AIM OF THE TASK
Please restate the data word for word, in full.

Stored data
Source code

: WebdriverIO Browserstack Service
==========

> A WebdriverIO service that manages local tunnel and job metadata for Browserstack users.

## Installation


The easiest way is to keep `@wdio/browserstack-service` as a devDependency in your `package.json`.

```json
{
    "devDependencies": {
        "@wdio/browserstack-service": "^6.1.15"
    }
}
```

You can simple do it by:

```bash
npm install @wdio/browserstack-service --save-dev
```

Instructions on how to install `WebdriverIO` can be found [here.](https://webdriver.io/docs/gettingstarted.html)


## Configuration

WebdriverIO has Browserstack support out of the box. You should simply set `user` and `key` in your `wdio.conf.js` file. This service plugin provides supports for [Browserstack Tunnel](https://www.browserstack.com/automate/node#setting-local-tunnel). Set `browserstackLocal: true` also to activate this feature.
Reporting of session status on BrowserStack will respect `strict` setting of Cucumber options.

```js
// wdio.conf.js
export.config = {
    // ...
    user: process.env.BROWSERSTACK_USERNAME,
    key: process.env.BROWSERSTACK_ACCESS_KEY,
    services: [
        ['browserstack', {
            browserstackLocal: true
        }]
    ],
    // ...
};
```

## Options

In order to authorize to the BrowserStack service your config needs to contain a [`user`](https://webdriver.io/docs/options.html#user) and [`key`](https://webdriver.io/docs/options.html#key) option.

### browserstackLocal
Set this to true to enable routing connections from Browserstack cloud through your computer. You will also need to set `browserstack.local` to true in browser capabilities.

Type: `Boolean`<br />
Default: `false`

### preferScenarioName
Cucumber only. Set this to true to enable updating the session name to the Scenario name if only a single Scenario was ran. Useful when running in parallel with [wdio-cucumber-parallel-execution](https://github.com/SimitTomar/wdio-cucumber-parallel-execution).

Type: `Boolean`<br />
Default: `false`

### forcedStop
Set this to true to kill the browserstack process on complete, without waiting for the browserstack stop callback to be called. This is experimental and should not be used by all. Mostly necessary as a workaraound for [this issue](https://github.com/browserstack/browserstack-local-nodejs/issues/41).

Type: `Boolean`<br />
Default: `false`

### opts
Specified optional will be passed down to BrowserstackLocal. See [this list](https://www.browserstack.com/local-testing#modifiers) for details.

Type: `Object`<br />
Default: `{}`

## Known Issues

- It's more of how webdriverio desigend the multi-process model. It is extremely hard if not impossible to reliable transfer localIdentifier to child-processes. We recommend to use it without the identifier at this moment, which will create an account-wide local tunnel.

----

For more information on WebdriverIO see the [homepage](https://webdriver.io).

EXERCISE ANSWER
Source code

: WebdriverIO Browserstack Service
==========

> A WebdriverIO service that manages local tunnel and job metadata for Browserstack users.

## Installation


The easiest way is to keep `@wdio/browserstack-service` as a devDependency in your `package.json`.

```json
{
    "devDependencies": {
        "@wdio/browserstack-service": "^6.1.15"
    }
}
```

You can simple do it by:

```bash
npm install @wdio/browserstack-service --save-dev
```

Instructions on how to install `WebdriverIO` can be found [here.](https://webdriver.io/docs/gettingstarted.html)


## Configuration

WebdriverIO has Browserstack support out of the box. You should simply set `user` and `key` in your `wdio.conf.js` file. This service plugin provides supports for [Browserstack Tunnel](https://www.browserstack.com/automate/node#setting-local-tunnel). Set `browserstackLocal: true` also to activate this feature.
Reporting of session status on BrowserStack will respect `strict` setting of Cucumber options.

```js
// wdio.conf.js
export.config = {
    // ...
    user: process.env.BROWSERSTACK_USERNAME,
    key: process.env.BROWSERSTACK_ACCESS_KEY,
    services: [
        ['browserstack', {
            browserstackLocal: true
        }]
    ],
    // ...
};
```

## Options

In order to authorize to the BrowserStack service your config needs to contain a [`user`](https://webdriver.io/docs/options.html#user) and [`key`](https://webdriver.io/docs/options.html#key) option.

### browserstackLocal
Set this to true to enable routing connections from Browserstack cloud through your computer. You will also need to set `browserstack.local` to true in browser capabilities.

Type: `Boolean`<br />
Default: `false`

### preferScenarioName
Cucumber only. Set this to true to enable updating the session name to the Scenario name if only a single Scenario was ran. Useful when running in parallel with [wdio-cucumber-parallel-execution](https://github.com/SimitTomar/wdio-cucumber-parallel-execution).

Type: `Boolean`<br />
Default: `false`

### forcedStop
Set this to true to kill the browserstack process on complete, without waiting for the browserstack stop callback to be called. This is experimental and should not be used by all. Mostly necessary as a workaraound for [this issue](https://github.com/browserstack/browserstack-local-nodejs/issues/41).

Type: `Boolean`<br />
Default: `false`

### opts
Specified optional will be passed down to BrowserstackLocal. See [this list](https://www.browserstack.com/local-testing#modifiers) for details.

Type: `Object`<br />
Default: `{}`

## Known Issues

- It's more of how webdriverio desigend the multi-process model. It is extremely hard if not impossible to reliable transfer localIdentifier to child-processes. We recommend to use it without the identifier at this moment, which will create an account-wide local tunnel.

----

For more information on WebdriverIO see the [homepage](https://webdriver.io).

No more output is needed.